In Wesley’s service, participants are asked to consider five aspects of their discipleship: their everyday Christian life lived before God and the world. A modern paraphrase by George Lyons reads as follows:

– First, consider what your sins are and examine whether you can resolve to forego them all. Consider what His laws are — how holy, strict, and spiritual, and whether you can, upon deliberation, choose them all as the rule of your whole life.
– Second, compose your spirits into the most serious frame possible, suitable to a transaction of so high importance.
– Third, lay hold on the covenant of God and rely upon His promise of giving grace and strength, for only through these will you be enabled to perform your promise. Do not trust your own strength, but take hold on His strength.
– Fourth, resolve to be faithful. Having engaged your hearts, opened your mouths, and subscribed with your hands to the Lord, resolve in His strength never to go back.

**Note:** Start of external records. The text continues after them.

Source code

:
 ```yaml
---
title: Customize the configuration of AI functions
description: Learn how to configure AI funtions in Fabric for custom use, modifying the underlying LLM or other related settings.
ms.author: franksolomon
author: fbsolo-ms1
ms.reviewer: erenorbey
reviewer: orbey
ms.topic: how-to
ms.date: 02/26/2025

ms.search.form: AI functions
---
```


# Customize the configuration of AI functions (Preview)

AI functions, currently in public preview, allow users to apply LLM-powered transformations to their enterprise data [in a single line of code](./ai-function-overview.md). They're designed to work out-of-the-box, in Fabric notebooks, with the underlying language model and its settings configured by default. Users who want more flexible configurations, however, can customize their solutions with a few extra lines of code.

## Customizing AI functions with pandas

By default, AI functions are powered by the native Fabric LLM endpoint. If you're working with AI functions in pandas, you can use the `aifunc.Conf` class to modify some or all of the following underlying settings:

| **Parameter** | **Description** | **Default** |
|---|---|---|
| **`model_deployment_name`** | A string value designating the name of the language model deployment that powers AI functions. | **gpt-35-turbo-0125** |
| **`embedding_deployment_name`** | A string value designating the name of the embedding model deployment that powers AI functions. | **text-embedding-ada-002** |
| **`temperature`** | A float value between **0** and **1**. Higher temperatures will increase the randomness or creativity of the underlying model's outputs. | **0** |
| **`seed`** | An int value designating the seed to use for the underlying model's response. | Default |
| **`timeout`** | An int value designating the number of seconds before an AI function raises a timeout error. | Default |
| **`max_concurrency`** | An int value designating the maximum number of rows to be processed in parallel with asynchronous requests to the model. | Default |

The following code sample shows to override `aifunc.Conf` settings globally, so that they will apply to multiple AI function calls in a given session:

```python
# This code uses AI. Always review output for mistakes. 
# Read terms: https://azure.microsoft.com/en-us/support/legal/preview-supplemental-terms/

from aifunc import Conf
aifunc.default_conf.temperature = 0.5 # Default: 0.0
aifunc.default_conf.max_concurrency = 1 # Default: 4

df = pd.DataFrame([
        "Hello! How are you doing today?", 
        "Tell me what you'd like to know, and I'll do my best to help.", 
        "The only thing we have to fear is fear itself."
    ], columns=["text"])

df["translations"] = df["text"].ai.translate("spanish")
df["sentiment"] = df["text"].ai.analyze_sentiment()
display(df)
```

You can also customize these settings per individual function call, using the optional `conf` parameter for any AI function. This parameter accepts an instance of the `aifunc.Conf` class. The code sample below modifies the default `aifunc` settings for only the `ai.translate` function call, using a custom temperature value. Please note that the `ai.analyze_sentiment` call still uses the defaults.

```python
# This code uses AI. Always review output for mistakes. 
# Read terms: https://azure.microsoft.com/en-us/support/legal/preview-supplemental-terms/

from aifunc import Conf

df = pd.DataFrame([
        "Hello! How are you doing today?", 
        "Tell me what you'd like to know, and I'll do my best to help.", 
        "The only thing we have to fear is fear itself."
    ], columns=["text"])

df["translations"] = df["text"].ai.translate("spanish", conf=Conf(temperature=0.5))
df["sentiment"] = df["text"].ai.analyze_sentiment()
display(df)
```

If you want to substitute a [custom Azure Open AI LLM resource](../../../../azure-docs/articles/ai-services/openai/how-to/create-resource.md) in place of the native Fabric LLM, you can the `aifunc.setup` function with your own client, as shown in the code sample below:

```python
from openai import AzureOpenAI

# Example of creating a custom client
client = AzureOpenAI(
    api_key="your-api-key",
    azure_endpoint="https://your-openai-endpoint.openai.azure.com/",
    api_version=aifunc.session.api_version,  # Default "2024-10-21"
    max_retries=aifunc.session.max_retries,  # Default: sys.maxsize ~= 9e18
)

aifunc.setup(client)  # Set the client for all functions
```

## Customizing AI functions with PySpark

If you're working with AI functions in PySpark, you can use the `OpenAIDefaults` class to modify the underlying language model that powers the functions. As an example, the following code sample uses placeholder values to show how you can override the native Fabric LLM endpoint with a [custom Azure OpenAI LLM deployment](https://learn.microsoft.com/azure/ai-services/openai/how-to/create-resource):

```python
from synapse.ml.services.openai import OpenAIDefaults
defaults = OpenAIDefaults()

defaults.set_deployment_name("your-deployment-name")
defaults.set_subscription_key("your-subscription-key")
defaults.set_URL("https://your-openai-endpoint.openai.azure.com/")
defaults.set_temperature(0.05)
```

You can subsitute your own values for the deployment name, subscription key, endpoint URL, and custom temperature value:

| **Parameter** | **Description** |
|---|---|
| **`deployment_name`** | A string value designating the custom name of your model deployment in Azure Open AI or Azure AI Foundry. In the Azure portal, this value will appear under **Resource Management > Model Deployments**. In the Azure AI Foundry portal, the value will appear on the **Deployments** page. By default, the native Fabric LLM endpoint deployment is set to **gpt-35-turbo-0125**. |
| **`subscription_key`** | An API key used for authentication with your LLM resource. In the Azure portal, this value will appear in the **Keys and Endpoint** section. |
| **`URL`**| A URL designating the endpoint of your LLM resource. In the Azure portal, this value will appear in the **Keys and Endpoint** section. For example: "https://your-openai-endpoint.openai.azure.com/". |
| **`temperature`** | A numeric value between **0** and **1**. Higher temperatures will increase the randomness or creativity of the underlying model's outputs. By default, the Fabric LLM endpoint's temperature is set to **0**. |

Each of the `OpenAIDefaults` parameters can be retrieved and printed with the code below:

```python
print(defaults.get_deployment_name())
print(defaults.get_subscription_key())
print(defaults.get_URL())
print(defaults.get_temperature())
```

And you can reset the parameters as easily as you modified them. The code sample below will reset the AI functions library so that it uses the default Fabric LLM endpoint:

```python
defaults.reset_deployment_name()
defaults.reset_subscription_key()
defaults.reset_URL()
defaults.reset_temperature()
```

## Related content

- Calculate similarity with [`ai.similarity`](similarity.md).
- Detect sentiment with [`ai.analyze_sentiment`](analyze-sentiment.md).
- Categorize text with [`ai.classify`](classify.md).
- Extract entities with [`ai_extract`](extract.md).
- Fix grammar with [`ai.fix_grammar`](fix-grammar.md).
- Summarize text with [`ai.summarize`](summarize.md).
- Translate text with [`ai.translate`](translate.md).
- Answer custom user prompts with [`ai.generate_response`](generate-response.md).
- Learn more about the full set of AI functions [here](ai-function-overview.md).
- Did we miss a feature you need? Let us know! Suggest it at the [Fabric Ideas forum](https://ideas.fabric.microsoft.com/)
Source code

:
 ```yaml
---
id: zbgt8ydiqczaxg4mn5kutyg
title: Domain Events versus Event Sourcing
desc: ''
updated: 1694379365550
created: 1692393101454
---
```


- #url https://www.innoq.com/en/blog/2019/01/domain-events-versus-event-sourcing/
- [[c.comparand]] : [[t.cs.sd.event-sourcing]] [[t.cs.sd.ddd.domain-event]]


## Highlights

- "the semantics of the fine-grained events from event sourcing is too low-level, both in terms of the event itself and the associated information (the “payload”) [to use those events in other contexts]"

– Fifth and last, being thus prepared, in the most solemn manner possible, as if the Lord were visibly present before your eyes, bow and open your hearts to the Lord.

Each prompt is not only consistent with a life of intentional Wesleyan discipleship, which is lived day in and day out throughout the year, but also imbued with themes of Advent. Waiting in expectant hope. Joyfully preparing for the coming peace. Asking God’s grace to break in and envelop the world in a conspiracy of love. How meaningful might our Christmas celebrations and the New Year resolutions we take on might be, if we take full advantage of Advent and live into each of its various aspects in this Christian New Year? May this Advent season be especially blessed as you celebrate it in all aspects as God leads and guides you.